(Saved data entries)
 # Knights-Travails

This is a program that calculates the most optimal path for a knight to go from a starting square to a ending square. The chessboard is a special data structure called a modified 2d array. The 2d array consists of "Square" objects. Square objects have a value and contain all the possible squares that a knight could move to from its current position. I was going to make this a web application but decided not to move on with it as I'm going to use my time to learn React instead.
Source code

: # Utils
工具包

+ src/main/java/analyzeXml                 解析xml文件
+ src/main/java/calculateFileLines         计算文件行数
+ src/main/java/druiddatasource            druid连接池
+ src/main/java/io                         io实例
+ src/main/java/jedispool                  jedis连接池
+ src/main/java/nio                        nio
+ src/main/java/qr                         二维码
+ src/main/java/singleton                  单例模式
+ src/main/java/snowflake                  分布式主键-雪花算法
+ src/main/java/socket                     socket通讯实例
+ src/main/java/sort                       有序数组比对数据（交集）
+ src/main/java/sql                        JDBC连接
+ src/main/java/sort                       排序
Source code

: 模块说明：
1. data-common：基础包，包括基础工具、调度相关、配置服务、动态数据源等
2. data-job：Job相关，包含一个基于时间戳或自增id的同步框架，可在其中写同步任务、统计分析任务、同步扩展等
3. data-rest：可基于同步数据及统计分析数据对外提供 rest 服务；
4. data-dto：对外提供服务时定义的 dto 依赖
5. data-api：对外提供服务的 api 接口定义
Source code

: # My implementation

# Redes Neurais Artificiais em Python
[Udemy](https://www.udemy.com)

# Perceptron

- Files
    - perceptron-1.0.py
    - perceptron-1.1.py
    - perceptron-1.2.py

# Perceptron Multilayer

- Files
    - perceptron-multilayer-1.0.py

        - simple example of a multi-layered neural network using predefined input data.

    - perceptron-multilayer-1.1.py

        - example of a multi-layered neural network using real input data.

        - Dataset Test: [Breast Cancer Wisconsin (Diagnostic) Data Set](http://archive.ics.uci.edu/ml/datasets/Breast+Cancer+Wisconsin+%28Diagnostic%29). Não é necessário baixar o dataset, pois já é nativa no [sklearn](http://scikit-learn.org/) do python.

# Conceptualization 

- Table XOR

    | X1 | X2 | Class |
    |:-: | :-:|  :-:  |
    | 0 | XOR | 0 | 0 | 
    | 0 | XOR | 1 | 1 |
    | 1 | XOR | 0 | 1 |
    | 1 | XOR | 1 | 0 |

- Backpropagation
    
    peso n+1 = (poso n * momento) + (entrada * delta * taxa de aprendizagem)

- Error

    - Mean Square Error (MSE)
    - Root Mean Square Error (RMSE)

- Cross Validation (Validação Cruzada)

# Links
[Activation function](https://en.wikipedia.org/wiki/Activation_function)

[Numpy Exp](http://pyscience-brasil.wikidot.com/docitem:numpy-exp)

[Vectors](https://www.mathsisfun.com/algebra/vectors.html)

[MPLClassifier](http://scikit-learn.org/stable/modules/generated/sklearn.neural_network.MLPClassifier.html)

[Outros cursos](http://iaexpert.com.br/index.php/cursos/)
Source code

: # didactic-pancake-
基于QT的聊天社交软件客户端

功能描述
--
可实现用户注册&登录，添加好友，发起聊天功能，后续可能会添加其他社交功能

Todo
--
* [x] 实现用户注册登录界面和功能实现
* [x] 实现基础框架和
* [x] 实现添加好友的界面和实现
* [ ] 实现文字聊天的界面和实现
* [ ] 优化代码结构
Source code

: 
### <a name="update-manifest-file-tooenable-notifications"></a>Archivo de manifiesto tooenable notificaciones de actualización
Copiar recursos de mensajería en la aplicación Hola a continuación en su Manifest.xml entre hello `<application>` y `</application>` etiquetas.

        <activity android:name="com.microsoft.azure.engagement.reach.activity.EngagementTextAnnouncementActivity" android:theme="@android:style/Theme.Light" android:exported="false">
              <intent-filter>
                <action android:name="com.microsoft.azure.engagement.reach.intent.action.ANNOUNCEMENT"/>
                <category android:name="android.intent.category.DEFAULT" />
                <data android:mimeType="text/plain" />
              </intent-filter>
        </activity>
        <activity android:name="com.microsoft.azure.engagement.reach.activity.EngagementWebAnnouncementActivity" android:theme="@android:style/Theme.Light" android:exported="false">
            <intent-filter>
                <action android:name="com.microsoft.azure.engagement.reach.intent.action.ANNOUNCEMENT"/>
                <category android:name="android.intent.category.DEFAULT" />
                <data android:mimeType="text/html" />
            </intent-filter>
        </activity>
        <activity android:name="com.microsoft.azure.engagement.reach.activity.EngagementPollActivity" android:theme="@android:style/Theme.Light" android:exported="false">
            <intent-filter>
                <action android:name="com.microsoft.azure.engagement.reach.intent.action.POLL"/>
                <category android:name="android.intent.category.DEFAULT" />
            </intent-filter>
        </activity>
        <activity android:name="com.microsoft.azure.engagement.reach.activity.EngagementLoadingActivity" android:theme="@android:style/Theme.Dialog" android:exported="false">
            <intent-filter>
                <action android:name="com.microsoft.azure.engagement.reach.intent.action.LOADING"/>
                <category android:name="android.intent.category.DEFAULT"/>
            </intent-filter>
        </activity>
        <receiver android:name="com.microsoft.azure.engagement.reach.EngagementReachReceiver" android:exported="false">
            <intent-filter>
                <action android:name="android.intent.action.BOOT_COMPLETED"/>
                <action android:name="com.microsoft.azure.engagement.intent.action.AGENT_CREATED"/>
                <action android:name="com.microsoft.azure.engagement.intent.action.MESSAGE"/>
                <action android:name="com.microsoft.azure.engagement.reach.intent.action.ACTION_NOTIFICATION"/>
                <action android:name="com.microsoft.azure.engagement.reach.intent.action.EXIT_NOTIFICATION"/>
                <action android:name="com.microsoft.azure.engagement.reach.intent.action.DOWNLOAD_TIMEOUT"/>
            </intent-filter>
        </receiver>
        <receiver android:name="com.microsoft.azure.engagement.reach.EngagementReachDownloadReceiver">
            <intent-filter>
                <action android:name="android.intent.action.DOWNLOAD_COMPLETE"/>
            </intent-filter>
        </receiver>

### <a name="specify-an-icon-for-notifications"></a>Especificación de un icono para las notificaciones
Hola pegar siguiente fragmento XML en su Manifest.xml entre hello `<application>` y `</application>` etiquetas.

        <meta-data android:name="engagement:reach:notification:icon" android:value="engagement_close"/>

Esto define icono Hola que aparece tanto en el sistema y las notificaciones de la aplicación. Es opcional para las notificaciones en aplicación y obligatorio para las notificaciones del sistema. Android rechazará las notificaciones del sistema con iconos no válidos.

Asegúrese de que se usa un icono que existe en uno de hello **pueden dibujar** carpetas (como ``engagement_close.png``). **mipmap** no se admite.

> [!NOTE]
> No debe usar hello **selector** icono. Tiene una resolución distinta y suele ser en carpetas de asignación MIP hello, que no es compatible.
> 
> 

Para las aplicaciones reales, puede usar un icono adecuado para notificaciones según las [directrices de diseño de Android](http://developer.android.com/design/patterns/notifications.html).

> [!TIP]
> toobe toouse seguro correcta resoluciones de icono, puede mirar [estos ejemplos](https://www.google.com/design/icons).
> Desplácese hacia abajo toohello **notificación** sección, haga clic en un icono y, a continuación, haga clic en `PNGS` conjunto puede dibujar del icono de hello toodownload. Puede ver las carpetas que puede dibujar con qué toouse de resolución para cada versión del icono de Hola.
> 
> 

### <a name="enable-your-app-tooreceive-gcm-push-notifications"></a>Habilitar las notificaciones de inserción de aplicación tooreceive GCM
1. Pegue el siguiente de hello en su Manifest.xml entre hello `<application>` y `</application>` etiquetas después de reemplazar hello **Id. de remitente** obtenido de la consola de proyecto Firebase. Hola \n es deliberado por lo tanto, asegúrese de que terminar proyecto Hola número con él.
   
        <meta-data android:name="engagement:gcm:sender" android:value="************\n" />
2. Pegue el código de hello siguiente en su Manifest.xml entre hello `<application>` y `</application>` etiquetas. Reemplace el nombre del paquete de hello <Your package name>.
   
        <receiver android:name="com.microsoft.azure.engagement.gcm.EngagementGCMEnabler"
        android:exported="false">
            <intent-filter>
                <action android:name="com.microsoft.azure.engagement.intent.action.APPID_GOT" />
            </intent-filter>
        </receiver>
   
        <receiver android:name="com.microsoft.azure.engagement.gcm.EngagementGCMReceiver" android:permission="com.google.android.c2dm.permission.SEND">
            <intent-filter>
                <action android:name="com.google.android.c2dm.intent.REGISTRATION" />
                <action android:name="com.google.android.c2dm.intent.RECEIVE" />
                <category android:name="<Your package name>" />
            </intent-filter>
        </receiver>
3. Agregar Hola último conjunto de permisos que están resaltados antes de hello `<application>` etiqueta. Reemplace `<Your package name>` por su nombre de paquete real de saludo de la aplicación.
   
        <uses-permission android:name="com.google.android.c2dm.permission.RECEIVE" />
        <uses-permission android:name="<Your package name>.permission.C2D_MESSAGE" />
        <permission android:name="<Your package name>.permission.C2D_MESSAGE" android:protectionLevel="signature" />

### Directions for this task:
Using the entries above, repeat only the lines from the one containing "[Udemy](https://www.udemy.com)" through the one containing "- example of", end lines included.

### Worked solution:
[Udemy](https://www.udemy.com)

# Perceptron

- Files
    - perceptron-1.0.py
    - perceptron-1.1.py
    - perceptron-1.2.py

# Perceptron Multilayer

- Files
    - perceptron-multilayer-1.0.py

        - simple example of a multi-layered neural network using predefined input data.

    - perceptron-multilayer-1.1.py

        - example of a multi-layered neural network using real input data.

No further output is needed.